抗氧化酶活性是反映细胞氧化应激状态的主要指标之一。当机体内产生大量ROS时，抗氧化酶会起到防御作用，清除过多的ROS以维持机体正常生理功能[20]。GSH-Px是机体中广泛存在的一种过氧化物分解酶，能催化还原型谷胱甘肽(GSH)还原脂质氢过氧化物成羟基化合物，从而清除自由基，在保护细胞免受自由基损伤过程起着关键作用[21]。SOD是一种能够清除机体内氧自由基，尤其是超氧阴离子自由基的抗氧化酶，对机体的氧化与抗氧化平衡起到至关重要的作用[22]。机体中存在的各种抗氧化大分子、小分子和酶的总体水平即体现了该体系内的T-AOC，它是反映机体抗氧化功能综合表现的指标[23]。因此，本试验通过检测不同浓度CBD对LPS诱导的HC11细胞内GSH-Px、SOD活性和T-AOC的影响，以探究CBD对LPS诱导的乳腺上皮细胞氧化损伤的保护作用。结果显示，当利用3种不同浓度CBD预处理HC11细胞后，细胞内GSH-Px、SOD活性及T-AOC较LPS组显著或极显著升高，该结果表明，CBD能够通过提升细胞内抗氧化酶的活性清除过多的ROS和MDA，从而缓解LPS诱导的细胞氧化损伤。

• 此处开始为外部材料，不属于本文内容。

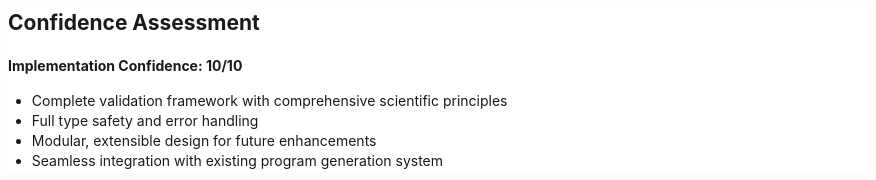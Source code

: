 ## Confidence Assessment
**Implementation Confidence: 10/10**
- Complete validation framework with comprehensive scientific principles
- Full type safety and error handling
- Modular, extensible design for future enhancements
- Seamless integration with existing program generation system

Nrf2调节涉及细胞稳态的多种基因。正常情况下，Nrf2与Kelch样环氧氯丙烷相关蛋白1(Keap1)在细胞质中形成复合体呈失活状态。当发生氧化应激时，Keap1与Nrf2解离，Nrf2进入细胞核内与DNA上相应靶位点结合，可激活HO-1、NQO1和SOD1等抗氧化酶活性，维持机体氧化平衡状态[24]。Wang等[25]研究证实，2-甲基壬基酮(鱼腥草中提取的一种天然活性成分)可通过激活Nrf2信号通路产生HO-1，从而减少LPS诱导的MAC-T细胞氧化损伤。Li等[26]研究表明，姜黄素(一种天然酚类物质)通过激活Nrf2信号通路上调HO-1和NQO1的表达，从而减轻LPS诱导的MAC-T细胞氧化损伤及炎症反应。为了研究CBD对Nrf2及相关抗氧化酶基因和蛋白表达的影响，本试验通过qRT-PCR和Western blot分别检测了不同组HC11细胞内Nrf2、HO-1、NQO1和SOD1 mRNA及其编码蛋白的相对表达水平。结果显示，与LPS组相比，不同浓度CBD预处理后HC11细胞内Nrf2 mRNA及其编码蛋白的相对表达量均极显著上调，HO-1、NQO1和SOD1等抗氧化酶的mRNA和蛋白相对表达水平也均显著或极显著上调，与上述研究结果类似。综上所述，CBD可以通过激活Nrf2信号通路促进抗氧化酶HO-1、NQO-1和SOD1的表达，对LPS诱导的HC11细胞氧化损伤起到保护作用。

4 结 论

CBD可通过激活Nrf2信号通路促进HO-1、NQO-1和SOD1等抗氧化酶的表达，提高细胞总抗氧化能力，清除细胞内过多的ROS和MDA，对LPS诱导的HC11细胞氧化损伤起到一定的保护作用，当CBD浓度为6 μmol/L时保护效果最为显著。因此，CBD具有作为饲料添加剂应用于奶牛生产以提高奶牛乳腺组织抗氧化机能的潜力。